→ What is being asked
Give the entries again exactly; drop the pictures.

Records to use Start Marker

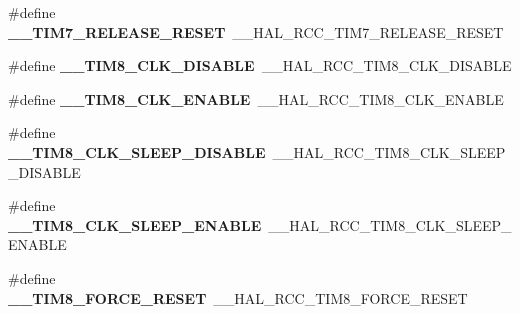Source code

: \begin{DoxyCompactItemize}
\item 
\hypertarget{group___h_a_l___r_c_c___aliased_ga9bcfc1ba097bb8fbf4edef318cd34fb6}{\#define {\bfseries \-\_\-\-\_\-\-T\-I\-M7\-\_\-\-R\-E\-L\-E\-A\-S\-E\-\_\-\-R\-E\-S\-E\-T}~\-\_\-\-\_\-\-H\-A\-L\-\_\-\-R\-C\-C\-\_\-\-T\-I\-M7\-\_\-\-R\-E\-L\-E\-A\-S\-E\-\_\-\-R\-E\-S\-E\-T}\label{group___h_a_l___r_c_c___aliased_ga9bcfc1ba097bb8fbf4edef318cd34fb6}

\item 
\hypertarget{group___h_a_l___r_c_c___aliased_ga8c2578c8b1027bd9d554276d7c641a03}{\#define {\bfseries \-\_\-\-\_\-\-T\-I\-M8\-\_\-\-C\-L\-K\-\_\-\-D\-I\-S\-A\-B\-L\-E}~\-\_\-\-\_\-\-H\-A\-L\-\_\-\-R\-C\-C\-\_\-\-T\-I\-M8\-\_\-\-C\-L\-K\-\_\-\-D\-I\-S\-A\-B\-L\-E}\label{group___h_a_l___r_c_c___aliased_ga8c2578c8b1027bd9d554276d7c641a03}

\item 
\hypertarget{group___h_a_l___r_c_c___aliased_gaabcfb93496a0ddb827e34bdeb9f00f1c}{\#define {\bfseries \-\_\-\-\_\-\-T\-I\-M8\-\_\-\-C\-L\-K\-\_\-\-E\-N\-A\-B\-L\-E}~\-\_\-\-\_\-\-H\-A\-L\-\_\-\-R\-C\-C\-\_\-\-T\-I\-M8\-\_\-\-C\-L\-K\-\_\-\-E\-N\-A\-B\-L\-E}\label{group___h_a_l___r_c_c___aliased_gaabcfb93496a0ddb827e34bdeb9f00f1c}

\item 
\hypertarget{group___h_a_l___r_c_c___aliased_gae89db54c079131d2b38ea73963460103}{\#define {\bfseries \-\_\-\-\_\-\-T\-I\-M8\-\_\-\-C\-L\-K\-\_\-\-S\-L\-E\-E\-P\-\_\-\-D\-I\-S\-A\-B\-L\-E}~\-\_\-\-\_\-\-H\-A\-L\-\_\-\-R\-C\-C\-\_\-\-T\-I\-M8\-\_\-\-C\-L\-K\-\_\-\-S\-L\-E\-E\-P\-\_\-\-D\-I\-S\-A\-B\-L\-E}\label{group___h_a_l___r_c_c___aliased_gae89db54c079131d2b38ea73963460103}

\item 
\hypertarget{group___h_a_l___r_c_c___aliased_ga7e509c99ad069e570a410c60d9d4fb61}{\#define {\bfseries \-\_\-\-\_\-\-T\-I\-M8\-\_\-\-C\-L\-K\-\_\-\-S\-L\-E\-E\-P\-\_\-\-E\-N\-A\-B\-L\-E}~\-\_\-\-\_\-\-H\-A\-L\-\_\-\-R\-C\-C\-\_\-\-T\-I\-M8\-\_\-\-C\-L\-K\-\_\-\-S\-L\-E\-E\-P\-\_\-\-E\-N\-A\-B\-L\-E}\label{group___h_a_l___r_c_c___aliased_ga7e509c99ad069e570a410c60d9d4fb61}

\item 
\hypertarget{group___h_a_l___r_c_c___aliased_ga835e7ae84e532db77f3712753bf49d8a}{\#define {\bfseries \-\_\-\-\_\-\-T\-I\-M8\-\_\-\-F\-O\-R\-C\-E\-\_\-\-R\-E\-S\-E\-T}~\-\_\-\-\_\-\-H\-A\-L\-\_\-\-R\-C\-C\-\_\-\-T\-I\-M8\-\_\-\-F\-O\-R\-C\-E\-\_\-\-R\-E\-S\-E\-T}\label{group___h_a_l___r_c_c___aliased_ga835e7ae84e532db77f3712753bf49d8a}


\end{DoxyCompactItemize}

Records to use End Marker

→ Task solution
Source code

: \begin{DoxyCompactItemize}
\item 
\hypertarget{group___h_a_l___r_c_c___aliased_ga9bcfc1ba097bb8fbf4edef318cd34fb6}{\#define {\bfseries \-\_\-\-\_\-\-T\-I\-M7\-\_\-\-R\-E\-L\-E\-A\-S\-E\-\_\-\-R\-E\-S\-E\-T}~\-\_\-\-\_\-\-H\-A\-L\-\_\-\-R\-C\-C\-\_\-\-T\-I\-M7\-\_\-\-R\-E\-L\-E\-A\-S\-E\-\_\-\-R\-E\-S\-E\-T}\label{group___h_a_l___r_c_c___aliased_ga9bcfc1ba097bb8fbf4edef318cd34fb6}

\item 
\hypertarget{group___h_a_l___r_c_c___aliased_ga8c2578c8b1027bd9d554276d7c641a03}{\#define {\bfseries \-\_\-\-\_\-\-T\-I\-M8\-\_\-\-C\-L\-K\-\_\-\-D\-I\-S\-A\-B\-L\-E}~\-\_\-\-\_\-\-H\-A\-L\-\_\-\-R\-C\-C\-\_\-\-T\-I\-M8\-\_\-\-C\-L\-K\-\_\-\-D\-I\-S\-A\-B\-L\-E}\label{group___h_a_l___r_c_c___aliased_ga8c2578c8b1027bd9d554276d7c641a03}

\item 
\hypertarget{group___h_a_l___r_c_c___aliased_gaabcfb93496a0ddb827e34bdeb9f00f1c}{\#define {\bfseries \-\_\-\-\_\-\-T\-I\-M8\-\_\-\-C\-L\-K\-\_\-\-E\-N\-A\-B\-L\-E}~\-\_\-\-\_\-\-H\-A\-L\-\_\-\-R\-C\-C\-\_\-\-T\-I\-M8\-\_\-\-C\-L\-K\-\_\-\-E\-N\-A\-B\-L\-E}\label{group___h_a_l___r_c_c___aliased_gaabcfb93496a0ddb827e34bdeb9f00f1c}

\item 
\hypertarget{group___h_a_l___r_c_c___aliased_gae89db54c079131d2b38ea73963460103}{\#define {\bfseries \-\_\-\-\_\-\-T\-I\-M8\-\_\-\-C\-L\-K\-\_\-\-S\-L\-E\-E\-P\-\_\-\-D\-I\-S\-A\-B\-L\-E}~\-\_\-\-\_\-\-H\-A\-L\-\_\-\-R\-C\-C\-\_\-\-T\-I\-M8\-\_\-\-C\-L\-K\-\_\-\-S\-L\-E\-E\-P\-\_\-\-D\-I\-S\-A\-B\-L\-E}\label{group___h_a_l___r_c_c___aliased_gae89db54c079131d2b38ea73963460103}

\item 
\hypertarget{group___h_a_l___r_c_c___aliased_ga7e509c99ad069e570a410c60d9d4fb61}{\#define {\bfseries \-\_\-\-\_\-\-T\-I\-M8\-\_\-\-C\-L\-K\-\_\-\-S\-L\-E\-E\-P\-\_\-\-E\-N\-A\-B\-L\-E}~\-\_\-\-\_\-\-H\-A\-L\-\_\-\-R\-C\-C\-\_\-\-T\-I\-M8\-\_\-\-C\-L\-K\-\_\-\-S\-L\-E\-E\-P\-\_\-\-E\-N\-A\-B\-L\-E}\label{group___h_a_l___r_c_c___aliased_ga7e509c99ad069e570a410c60d9d4fb61}

\item 
\hypertarget{group___h_a_l___r_c_c___aliased_ga835e7ae84e532db77f3712753bf49d8a}{\#define {\bfseries \-\_\-\-\_\-\-T\-I\-M8\-\_\-\-F\-O\-R\-C\-E\-\_\-\-R\-E\-S\-E\-T}~\-\_\-\-\_\-\-H\-A\-L\-\_\-\-R\-C\-C\-\_\-\-T\-I\-M8\-\_\-\-F\-O\-R\-C\-E\-\_\-\-R\-E\-S\-E\-T}\label{group___h_a_l___r_c_c___aliased_ga835e7ae84e532db77f3712753bf49d8a}


\end{DoxyCompactItemize}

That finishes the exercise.